Após uma reunião com a direção da Câmara de Comércio e Indústria de Ponta Delgada, Vasco Cordeiro, cabeça de lista pelos círculos de São Miguel e de compensação, destacou “a necessidade de assegurar o pagamento a tempo e horas, quer no fornecimento de bens e serviços ao Governo, quer de apoios que estão previstos”.

A este propósito salientou, no programa do PS, a existência de uma “proposta de criação de um mecanismo financeiro”, para que tal suceda.

O candidato exemplificou que, “ao terceiro trimestre de 2023, a dívida dos três hospitais” dos Açores a fornecedores “ascendia ao valor recorde de 150 milhões de euros”.

“O problema está diagnosticado, o que é preciso agora são soluções”, declarou, esclarecendo que o mecanismo apresentado pelo PS é “devidamente articulado também com instituições bancárias”, para garantir que o pagamento às empresas “acontece numa determinada data”.

Questionado sobre a medida de endividamento zero da região autónoma, sublinhou que “não pode ser um fator impeditivo de aproveitar, cabalmente, fundos comunitários que são essenciais” para o seu desenvolvimento.

“A política de endividamento zero, como está a ser praticada neste momento, que serve apenas como desculpa quando um fornecedor reclama que tem uma fatura em atraso ou quando uma entidade diz que tem um apoio em atraso, isto não é nada”, considerou.

Vasco Cordeiro adiantou que na reunião foram ainda abordados o turismo e o transporte marítimo de viaturas.

“Esse transporte marítimo de viaturas deve ser algo articulado, construído, consensualizado com todos os operadores que existem neste momento (…), mas para nós é imperativo que, do ponto de vista até da própria operação logística, ela seja mais rápida, mais fácil, menos complexa do que atualmente existe”, declarou.

Quanto ao turismo, apontou “a necessidade imperiosa de ser retomado um processo de valorização, de planeamento, de análise prospetiva”, sobre os desafios para o futuro que “a atual conjuntura impõe e exige que seja feito”.

De manhã, o também líder do PS/Açores visitou as instalações do Grupo Marques, na Ribeira Grande, onde destacou outra proposta do partido, a implementação de “uma carta de investimentos estratégicos que permita conciliar a aplicação dos diversos fundos comunitários que, neste momento, a região tem à sua disposição”.

“Uma das grandes preocupações que nós temos e um dos alertas que temos feito de forma permanente é o risco que os Açores têm de perder fundos comunitários e, portanto, a existência de uma carta estratégica que dê previsibilidade aos empresários das diversas áreas quanto à forma, ao tempo e ao modo como estes fundos comunitários – Plano de Recuperação e Resiliência e Programa 2030 – serão aplicados” é uma proposta essencial neste momento, acrescentou.

Confrontado com a revelação do candidato da coligação PSD/CDS-PP/PPM à presidência do Governo Regional, José Manuel Bolieiro, atual líder do executivo, de que, após a noite eleitoral em 2020, Vasco Cordeiro foi o primeiro a ir contactar o líder do CDS-PP/Açores para oferecer uma coligação, o socialista respondeu: “Houve contactos com vários partidos, à exceção do Chega na altura, tendo em vista o Partido Socialista corresponder à confiança maioritária que os açorianos tinham depositado no PS através do seu voto”.

O Presidente da República decidiu dissolver o parlamento açoriano e marcar eleições antecipadas para 04 de fevereiro após o chumbo do Orçamento para este ano.
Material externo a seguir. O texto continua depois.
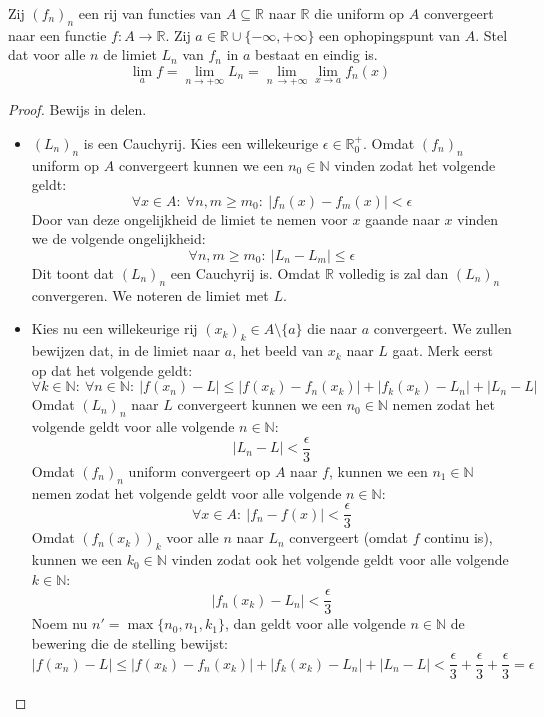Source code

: \documentclass[main.tex]{subfiles}
\begin{document}
\begin{bst}
  Zij $(f_{n})_{n}$ een rij van functies van $A \subseteq \mathbb{R}$ naar $\mathbb{R}$ die uniform op $A$ convergeert naar een functie $f: A \rightarrow \mathbb{R}$.
  Zij $a\in \mathbb{R} \cup \{-\infty,+\infty\}$ een ophopingspunt van $A$.
  Stel dat voor alle $n$ de limiet $L_{n}$ van $f_{n}$ in $a$ bestaat en eindig is.
  \[ \lim_{a}f = \lim_{n \rightarrow +\infty} L_{n} = \lim_{n\ \rightarrow +\infty} \lim_{x \rightarrow a} f_{n}(x) \]

  \begin{proof}
    Bewijs in delen.
    \begin{itemize}
    \item $(L_{n})_{n}$ is een Cauchyrij.
      Kies een willekeurige $\epsilon \in \mathbb{R}_{0}^{+}$.
      Omdat $(f_{n})_{n}$ uniform op $A$ convergeert kunnen we een $n_{0}\in \mathbb{N}$ vinden zodat het volgende geldt:
      \[ \forall x\in A:\ \forall n,m \ge m_{0}:\ |f_{n}(x) -f_{m}(x)| < \epsilon \]
      Door van deze ongelijkheid de limiet te nemen voor $x$ gaande naar $x$ vinden we de volgende ongelijkheid:
      \[ \forall n,m \ge m_{0}:\ |L_{n}-L_{m}| \le \epsilon \]
      Dit toont dat $(L_{n})_{n}$ een Cauchyrij is.
      Omdat $\mathbb{R}$ volledig is zal dan $(L_{n})_{n}$ convergeren.
      We noteren de limiet met $L$.
    \item 
      Kies nu een willekeurige rij $(x_{k})_{k} \in A\setminus \{a\}$ die naar $a$ convergeert.
      We zullen bewijzen dat, in de limiet naar $a$, het beeld van $x_{k}$ naar $L$ gaat.
      Merk eerst op dat het volgende geldt:
      \[ \forall k\in \mathbb{N}:\ \forall n\in \mathbb{N}:\ |f(x_{n})-L| \le |f(x_{k}) -f_{n}(x_{k})| + |f_{k}(x_{k})-L_{n}| + |L_{n}-L| \]
      Omdat $(L_{n})_{n}$ naar $L$ convergeert kunnen we een $n_{0}\in\mathbb{N}$ nemen zodat het volgende geldt voor alle volgende $n\in \mathbb{N}$:
      \[ |L_{n}-L| < \frac{\epsilon}{3} \]
      Omdat $(f_{n})_{n}$ uniform convergeert op $A$ naar $f$, kunnen we een $n_{1}\in \mathbb{N}$ nemen zodat het volgende geldt voor alle volgende $n\in \mathbb{N}$:
      \[ \forall x\in A:\ |f_{n}-f(x)| < \frac{\epsilon}{3} \]
      Omdat $(f_{n}(x_{k}))_{k}$ voor alle $n$ naar $L_{n}$ convergeert (omdat $f$ continu is), kunnen we een $k_{0} \in \mathbb{N}$ vinden zodat ook het volgende geldt voor alle volgende $k \in \mathbb{N}$:
      \[ |f_{n}(x_{k}) - L_{n}| < \frac{\epsilon}{3} \]
      Noem nu $n' = \max\{n_{0},n_{1},k_{1}\}$, dan geldt voor alle volgende $n\in \mathbb{N}$ de bewering die de stelling bewijst:
      \[ |f(x_{n})-L| \le |f(x_{k}) -f_{n}(x_{k})| + |f_{k}(x_{k})-L_{n}| + |L_{n}-L| < \frac{\epsilon}{3} + \frac{\epsilon}{3} + \frac{\epsilon}{3} = \epsilon \]
    \end{itemize}
  \end{proof}
\end{bst}
\end{document}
Onze candidaturas concorrem às legislativas regionais, com 57 lugares em disputa no hemiciclo: PSD/CDS-PP/PPM (coligação que governa a região atualmente), ADN, CDU (PCP/PEV), PAN, Alternativa 21 (MPT/Aliança), IL, Chega, BE, PS, JPP e Livre.

Em 2020, o PS venceu, mas perdeu a maioria absoluta, surgindo a coligação pós-eleitoral de direita, suportada por uma maioria de 29 deputados após assinar acordos de incidência parlamentar com o Chega e a IL (que o rompeu em 2023). PS, BE e PAN tiveram, no total, 28 mandatos.